TRY IT:
Whichever lines include the word "cuando", copy them as they appear in the data.

** GIVEN ENTRIES follows **

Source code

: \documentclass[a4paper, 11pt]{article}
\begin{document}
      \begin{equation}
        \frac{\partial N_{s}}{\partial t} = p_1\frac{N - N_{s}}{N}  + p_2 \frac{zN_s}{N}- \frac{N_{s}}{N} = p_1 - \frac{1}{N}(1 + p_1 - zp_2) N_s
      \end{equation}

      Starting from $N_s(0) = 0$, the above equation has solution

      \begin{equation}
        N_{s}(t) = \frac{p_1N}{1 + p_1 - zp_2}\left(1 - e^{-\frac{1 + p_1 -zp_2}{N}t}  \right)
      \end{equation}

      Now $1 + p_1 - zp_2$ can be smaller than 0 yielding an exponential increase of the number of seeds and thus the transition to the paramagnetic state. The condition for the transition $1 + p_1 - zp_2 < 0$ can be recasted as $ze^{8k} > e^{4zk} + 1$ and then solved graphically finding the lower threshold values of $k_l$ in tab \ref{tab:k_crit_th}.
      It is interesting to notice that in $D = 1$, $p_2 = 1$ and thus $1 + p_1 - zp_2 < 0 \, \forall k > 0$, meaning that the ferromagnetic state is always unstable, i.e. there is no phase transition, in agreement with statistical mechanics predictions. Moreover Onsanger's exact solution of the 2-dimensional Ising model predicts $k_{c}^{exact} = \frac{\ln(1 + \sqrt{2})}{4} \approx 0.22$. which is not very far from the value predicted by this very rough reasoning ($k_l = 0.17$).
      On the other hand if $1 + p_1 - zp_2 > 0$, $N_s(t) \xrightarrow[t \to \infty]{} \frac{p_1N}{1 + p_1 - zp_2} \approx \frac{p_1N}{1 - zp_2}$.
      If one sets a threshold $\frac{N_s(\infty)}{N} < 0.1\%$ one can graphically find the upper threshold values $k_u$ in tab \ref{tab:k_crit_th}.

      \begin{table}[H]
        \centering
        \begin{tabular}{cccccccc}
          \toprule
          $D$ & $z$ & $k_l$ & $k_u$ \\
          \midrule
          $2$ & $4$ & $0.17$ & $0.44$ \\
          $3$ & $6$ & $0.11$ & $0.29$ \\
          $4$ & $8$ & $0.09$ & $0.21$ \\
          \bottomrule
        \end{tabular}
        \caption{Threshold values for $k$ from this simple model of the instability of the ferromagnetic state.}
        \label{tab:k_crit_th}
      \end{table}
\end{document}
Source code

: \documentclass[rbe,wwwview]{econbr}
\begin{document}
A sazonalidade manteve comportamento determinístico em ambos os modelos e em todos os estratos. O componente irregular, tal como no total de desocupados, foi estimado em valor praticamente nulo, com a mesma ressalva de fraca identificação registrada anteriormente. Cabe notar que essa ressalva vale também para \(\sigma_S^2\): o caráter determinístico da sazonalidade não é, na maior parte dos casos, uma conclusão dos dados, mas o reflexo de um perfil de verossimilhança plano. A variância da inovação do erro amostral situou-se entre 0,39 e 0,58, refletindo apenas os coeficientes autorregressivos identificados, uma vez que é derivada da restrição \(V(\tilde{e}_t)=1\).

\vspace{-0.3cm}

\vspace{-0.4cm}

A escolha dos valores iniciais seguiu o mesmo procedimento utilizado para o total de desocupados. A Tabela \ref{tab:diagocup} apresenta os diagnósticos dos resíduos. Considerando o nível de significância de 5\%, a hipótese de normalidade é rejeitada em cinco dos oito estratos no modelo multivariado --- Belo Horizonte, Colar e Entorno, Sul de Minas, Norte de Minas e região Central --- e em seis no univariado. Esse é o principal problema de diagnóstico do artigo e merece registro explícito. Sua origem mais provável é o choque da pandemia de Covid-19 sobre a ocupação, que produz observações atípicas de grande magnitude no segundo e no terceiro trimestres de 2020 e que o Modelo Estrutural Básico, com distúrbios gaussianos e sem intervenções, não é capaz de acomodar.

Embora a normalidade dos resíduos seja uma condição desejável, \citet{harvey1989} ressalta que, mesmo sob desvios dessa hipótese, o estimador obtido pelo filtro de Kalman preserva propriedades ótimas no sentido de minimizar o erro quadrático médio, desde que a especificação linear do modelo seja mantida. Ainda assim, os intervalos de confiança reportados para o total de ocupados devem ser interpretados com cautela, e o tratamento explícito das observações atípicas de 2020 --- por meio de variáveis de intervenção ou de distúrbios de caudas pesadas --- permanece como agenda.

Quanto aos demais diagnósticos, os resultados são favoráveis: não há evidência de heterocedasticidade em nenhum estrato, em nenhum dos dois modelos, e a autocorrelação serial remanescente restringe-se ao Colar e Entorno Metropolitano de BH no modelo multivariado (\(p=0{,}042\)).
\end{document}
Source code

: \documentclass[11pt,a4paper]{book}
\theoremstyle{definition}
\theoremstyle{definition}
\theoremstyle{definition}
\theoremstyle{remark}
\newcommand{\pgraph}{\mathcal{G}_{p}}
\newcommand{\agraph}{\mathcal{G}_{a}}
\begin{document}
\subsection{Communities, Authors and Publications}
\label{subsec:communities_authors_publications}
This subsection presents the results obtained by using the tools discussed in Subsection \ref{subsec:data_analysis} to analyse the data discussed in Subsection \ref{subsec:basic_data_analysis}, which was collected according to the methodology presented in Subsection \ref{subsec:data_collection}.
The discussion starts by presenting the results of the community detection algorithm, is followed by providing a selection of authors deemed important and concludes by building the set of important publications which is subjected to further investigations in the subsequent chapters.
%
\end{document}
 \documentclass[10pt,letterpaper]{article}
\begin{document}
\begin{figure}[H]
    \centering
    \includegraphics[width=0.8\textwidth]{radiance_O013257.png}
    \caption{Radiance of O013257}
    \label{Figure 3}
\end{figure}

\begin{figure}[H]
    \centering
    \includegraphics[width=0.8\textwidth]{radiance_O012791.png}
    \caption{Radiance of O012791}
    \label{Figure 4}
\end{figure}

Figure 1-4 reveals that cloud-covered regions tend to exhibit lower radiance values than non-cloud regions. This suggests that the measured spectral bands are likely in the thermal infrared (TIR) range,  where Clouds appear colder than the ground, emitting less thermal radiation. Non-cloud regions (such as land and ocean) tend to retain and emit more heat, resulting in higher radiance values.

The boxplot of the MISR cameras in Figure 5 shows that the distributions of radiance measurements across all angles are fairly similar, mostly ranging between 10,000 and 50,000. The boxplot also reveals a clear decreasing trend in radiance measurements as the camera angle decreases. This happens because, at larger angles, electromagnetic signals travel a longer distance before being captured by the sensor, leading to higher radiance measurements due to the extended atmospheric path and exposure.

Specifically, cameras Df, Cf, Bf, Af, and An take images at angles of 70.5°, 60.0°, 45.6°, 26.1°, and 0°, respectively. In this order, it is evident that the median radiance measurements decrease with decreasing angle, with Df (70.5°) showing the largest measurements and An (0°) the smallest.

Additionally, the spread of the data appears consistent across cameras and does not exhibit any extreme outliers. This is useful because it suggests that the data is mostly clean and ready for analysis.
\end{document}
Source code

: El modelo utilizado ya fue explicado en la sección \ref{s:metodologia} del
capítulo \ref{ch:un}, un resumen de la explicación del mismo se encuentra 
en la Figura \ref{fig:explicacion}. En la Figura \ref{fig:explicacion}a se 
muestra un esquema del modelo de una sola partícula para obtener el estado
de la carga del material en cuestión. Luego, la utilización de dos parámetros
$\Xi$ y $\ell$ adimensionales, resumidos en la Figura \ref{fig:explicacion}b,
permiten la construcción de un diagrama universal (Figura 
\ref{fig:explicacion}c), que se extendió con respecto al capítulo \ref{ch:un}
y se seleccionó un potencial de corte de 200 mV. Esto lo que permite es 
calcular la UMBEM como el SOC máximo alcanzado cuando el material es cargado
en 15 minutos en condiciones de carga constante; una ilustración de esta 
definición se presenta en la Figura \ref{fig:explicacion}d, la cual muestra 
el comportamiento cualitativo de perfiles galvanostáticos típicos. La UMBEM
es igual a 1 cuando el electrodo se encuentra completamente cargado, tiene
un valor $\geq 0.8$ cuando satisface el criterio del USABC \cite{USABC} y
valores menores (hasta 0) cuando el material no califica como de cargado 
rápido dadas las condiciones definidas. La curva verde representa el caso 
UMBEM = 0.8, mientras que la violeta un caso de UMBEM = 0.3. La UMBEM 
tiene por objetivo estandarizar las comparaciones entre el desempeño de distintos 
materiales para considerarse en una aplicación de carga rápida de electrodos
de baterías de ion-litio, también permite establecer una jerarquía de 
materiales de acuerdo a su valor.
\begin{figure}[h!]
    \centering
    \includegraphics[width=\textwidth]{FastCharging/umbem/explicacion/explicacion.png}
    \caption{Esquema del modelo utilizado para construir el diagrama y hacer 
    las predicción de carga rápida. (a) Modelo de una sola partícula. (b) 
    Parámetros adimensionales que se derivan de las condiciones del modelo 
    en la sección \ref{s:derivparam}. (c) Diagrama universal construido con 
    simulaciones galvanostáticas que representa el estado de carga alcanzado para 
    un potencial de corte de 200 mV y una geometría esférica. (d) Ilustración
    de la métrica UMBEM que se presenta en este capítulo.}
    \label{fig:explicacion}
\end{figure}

** End of GIVEN ENTRIES **

EXERCISE OUTPUT:
calcular la UMBEM como el SOC máximo alcanzado cuando el material es cargado
es igual a 1 cuando el electrodo se encuentra completamente cargado, tiene
un valor $\geq 0.8$ cuando satisface el criterio del USABC \cite{USABC} y
valores menores (hasta 0) cuando el material no califica como de cargado 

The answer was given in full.